Czechów – wieś w gminie Santok ( Zechow) z rodowodem średniowiecznym, której nazwa wywodzić się miała od posiłkujących księcia Mieszka I wojów czeskich w czasie jego walk o ujście Odry. Osiedlić się tu oni mieli po zakończeniu walk w X wieku. We wsi murowany kościół z XVIII wieku. Metrykę wsi potwierdza zachowane grodzisko z X wieku na 400 m na pn/wsch. od centrum wsi nazywanym Schanze (Skok). Niemiecka nazwa Zechow pochodzić miałaby, zdaniem niemieckich historyków, od słowiańskiego „cec” oznaczające kobiece piersi i symbolizować urodzajność ziemi. Pierwszy dokument dotyczący wsi wystawił książę wielkopolski Władysław Odonic, nadając Czechów w 1238 roku zakonowi rycerskiemu templariuszy. W 1250 roku Czechów i ziemie te dostają się pod panowanie margrabiów brandenburskich, którzy w 10 lat potem zmuszają templariuszy do przekazania im wsi w drodze wymiany. Od 3 dekady XIV w. wieś należy do polskich i niemieckich rodów rycerskich, by w 1475 roku stać się własnością Landsberga.
Od średniowiecza do XVIII w. mieszkańcy zajmowali się tu rybołówstwem, a tylko w niewielkim stopniu rolnictwem. W zamian za prawo połowu mieli obowiązek sprzedaży ryb na rynku landsberskim. W 1834 pożar wywołany uderzeniem pioruna spustoszył dużą część zabudowy wsi. Po II wojnie światowej pierwszym sołtysem został mieszkający tu od 1907 roku autochton Kmiecik. Po lewej stronie na stromym stoku doliny Warty widoczne ruiny wiatraka holenderskiego z 1843 roku wybudowanego przez bogatego niemieckiego chłopa Wunnickego. Stożkowa budowla z czerwonej cegły posiada średnicę 8 metrów u podstawy i wysokość około 9 metrów. Do wnętrza prowadzą trzy wejścia. Górne kondygnacje oddzielały od siebie belkowe stropy.

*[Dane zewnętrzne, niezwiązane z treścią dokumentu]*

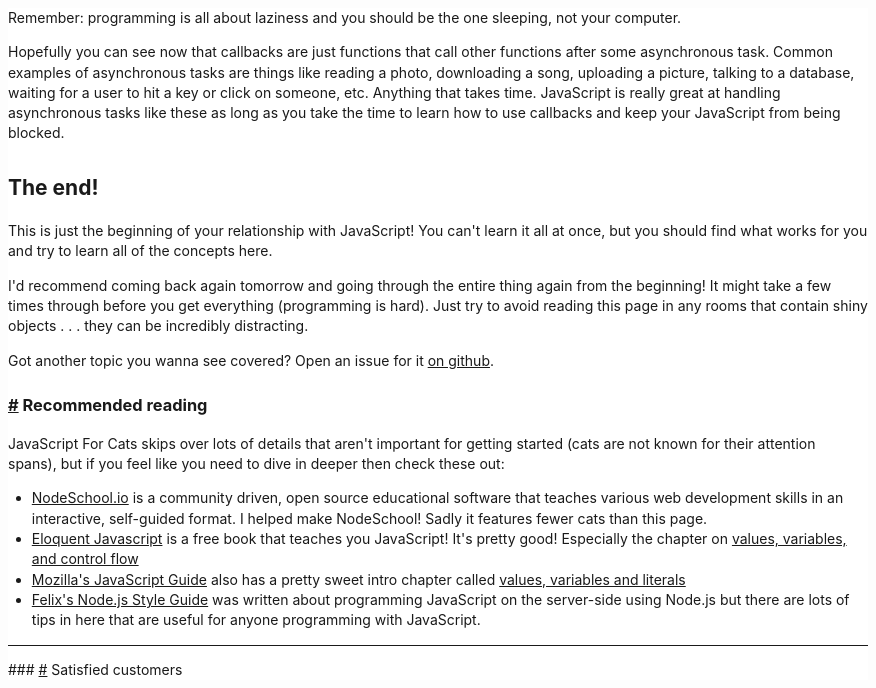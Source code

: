 Remember: programming is all about laziness and you should be the one sleeping, not your computer.

Hopefully you can see now that callbacks are just functions that call other functions after some asynchronous task. Common examples of asynchronous tasks are things like reading a photo, downloading a song, uploading a picture, talking to a database, waiting for a user to hit a key or click on someone, etc. Anything that takes time. JavaScript is really great at handling asynchronous tasks like these as long as you take the time to learn how to use callbacks and keep your JavaScript from being blocked.

## The end!

This is just the beginning of your relationship with JavaScript! You can't learn it all at once, but you should find what works for you and try to learn all of the concepts here.

I'd recommend coming back again tomorrow and going through the entire thing again from the beginning! It might take a few times through before you get everything (programming is hard). Just try to avoid reading this page in any rooms that contain shiny objects . . . they can be incredibly distracting.

Got another topic you wanna see covered? Open an issue for it [on github](http://github.com/maxogden/javascript-for-cats).

### <a id="recommended-reading" href="#recommended-reading">#</a> Recommended reading

  JavaScript For Cats skips over lots of details that aren't important for getting started (cats are not known for their attention spans), but if you feel like you need to dive in deeper then check these out:
  
  - [NodeSchool.io](http://nodeschool.io/) is a community driven, open source educational software that teaches various web development skills in an interactive, self-guided format. I helped make NodeSchool! Sadly it features fewer cats than this page. 
  - [Eloquent Javascript](http://eloquentjavascript.net/) is a free book that teaches you JavaScript! It's pretty good! Especially the chapter on [values, variables, and control flow](http://eloquentjavascript.net/chapter2.html)
  - [Mozilla's JavaScript Guide](https://developer.mozilla.org/en-US/docs/JavaScript/Guide) also has a pretty sweet intro chapter called [values, variables and literals](https://developer.mozilla.org/en-US/docs/JavaScript/Guide/Values,_variables,_and_literals)
  - [Felix's Node.js Style Guide](https://github.com/felixge/node-style-guide) was written about programming JavaScript on the server-side using Node.js but there are lots of tips in here that are useful for anyone programming with JavaScript.

<hr>
### <a id="satisfied-customers" href="#satisfied-customers">#</a> Satisfied customers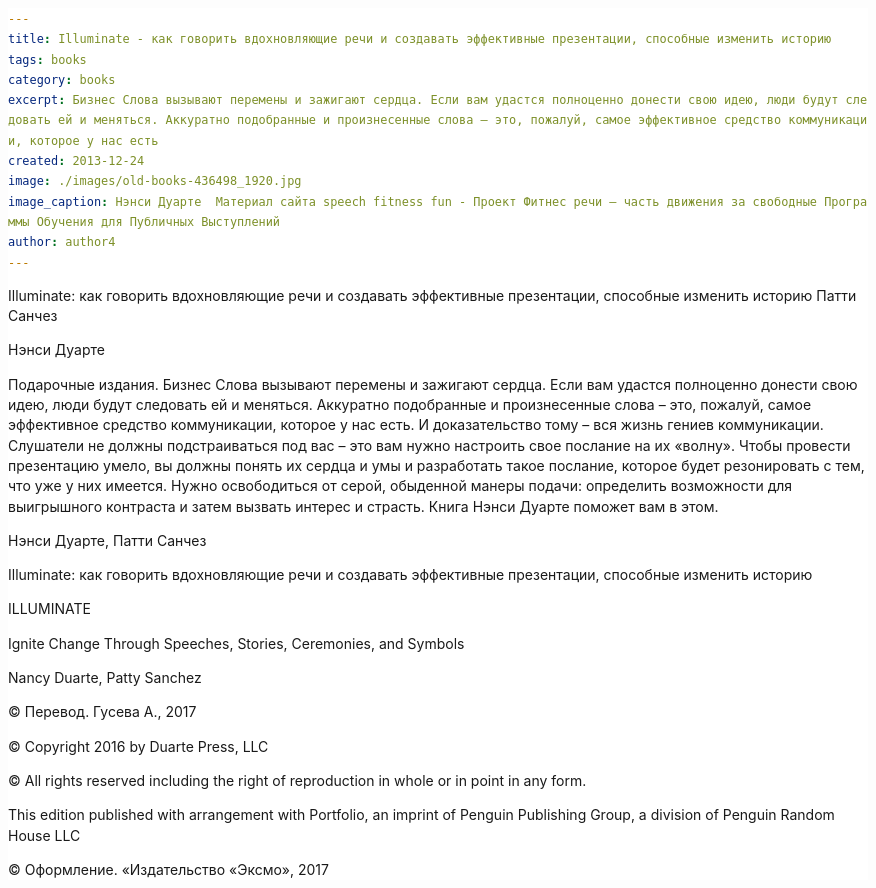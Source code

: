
 ```yaml
---
title: Illuminate - как говорить вдохновляющие речи и создавать эффективные презентации, способные изменить историю
tags: books
category: books
excerpt: Бизнес Слова вызывают перемены и зажигают сердца. Если вам удастся полноценно донести свою идею, люди будут следовать ей и меняться. Аккуратно подобранные и произнесенные слова – это, пожалуй, самое эффективное средство коммуникации, которое у нас есть 
created: 2013-12-24
image: ./images/old-books-436498_1920.jpg
image_caption: Нэнси Дуарте  Материал сайта speech fitness fun - Проект Фитнес речи — часть движения за свободные Программы Обучения для Публичных Выступлений
author: author4
---
```




Illuminate: как говорить вдохновляющие речи и создавать эффективные
презентации, способные изменить историю Патти Санчез

Нэнси Дуарте

Подарочные издания. Бизнес Слова вызывают перемены и зажигают сердца.
Если вам удастся полноценно донести свою идею, люди будут следовать ей и
меняться. Аккуратно подобранные и произнесенные слова – это, пожалуй,
самое эффективное средство коммуникации, которое у нас есть. И
доказательство тому – вся жизнь гениев коммуникации. Слушатели не должны
подстраиваться под вас – это вам нужно настроить свое послание на их
«волну». Чтобы провести презентацию умело, вы должны понять их сердца и
умы и разработать такое послание, которое будет резонировать с тем, что
уже у них имеется. Нужно освободиться от серой, обыденной манеры подачи:
определить возможности для выигрышного контраста и затем вызвать интерес
и страсть. Книга Нэнси Дуарте поможет вам в этом.

Нэнси Дуарте, Патти Санчез

Illuminate: как говорить вдохновляющие речи и создавать эффективные
презентации, способные изменить историю

ILLUMINATE

Ignite Change Through Speeches, Stories, Ceremonies, and Symbols

Nancy Duarte, Patty Sanchez

© Перевод. Гусева А., 2017

© Copyright 2016 by Duarte Press, LLC

© All rights reserved including the right of reproduction in whole or in
point in any form.

This edition published with arrangement with Portfolio, an imprint of
Penguin Publishing Group, a division of Penguin Random House LLC

© Оформление. «Издательство «Эксмо», 2017
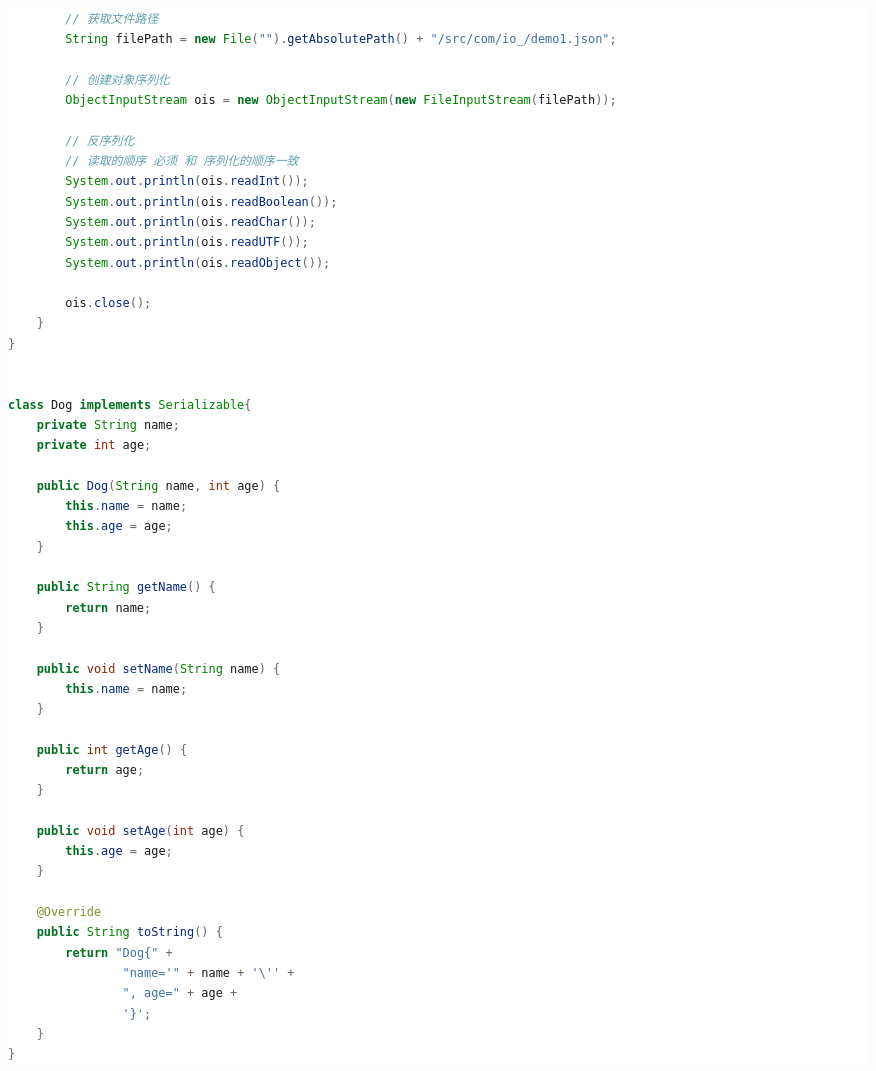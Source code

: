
 ```java
        // 获取文件路径
        String filePath = new File("").getAbsolutePath() + "/src/com/io_/demo1.json";

        // 创建对象序列化
        ObjectInputStream ois = new ObjectInputStream(new FileInputStream(filePath));

        // 反序列化
        // 读取的顺序 必须 和 序列化的顺序一致
        System.out.println(ois.readInt());
        System.out.println(ois.readBoolean());
        System.out.println(ois.readChar());
        System.out.println(ois.readUTF());
        System.out.println(ois.readObject());

        ois.close();
    }
}


class Dog implements Serializable{
    private String name;
    private int age;

    public Dog(String name, int age) {
        this.name = name;
        this.age = age;
    }

    public String getName() {
        return name;
    }

    public void setName(String name) {
        this.name = name;
    }

    public int getAge() {
        return age;
    }

    public void setAge(int age) {
        this.age = age;
    }

    @Override
    public String toString() {
        return "Dog{" +
                "name='" + name + '\'' +
                ", age=" + age +
                '}';
    }
}
```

Całość zwieńczała drewniana, ruchoma część konstrukcyjna umożliwiająca ustawienie śmigła czteropłatowego w kierunku wiatru. W latach użytkowania wiatrak pracował średnio około 100 dni w roku i mełł do 1 tony zboża na dobę. Na początku lat dwudziestych XX wieku straszliwa wichura połamała skrzydło wiatraka i z czasem obiekt został wpisany do niemieckiego rejestru zabytków techniki. Po wojnie popadł w ruinę i obecnie służy jako ścianka treningowa gorzowskim alpinistom. To tu pierwsze wspinaczki odbyła m.in. zdobywczyni Cho Oyu (8201 m n.p.m.) i Gasherbrum II (8035 m n.p.m.) gorzowianka Sylwia Bukowicka.
Droga dla rowerów kończy się miejscem wypoczynku z zadaszoną wiatą, ławami, stołem i miejscem na ognisko. Obok ruiny bunkrów żelbetonowych z okresu II wojny światowej strzegących dawniej żeglugi rzecznej na Warcie i będące południowym krańcem Wału Pomorskiego.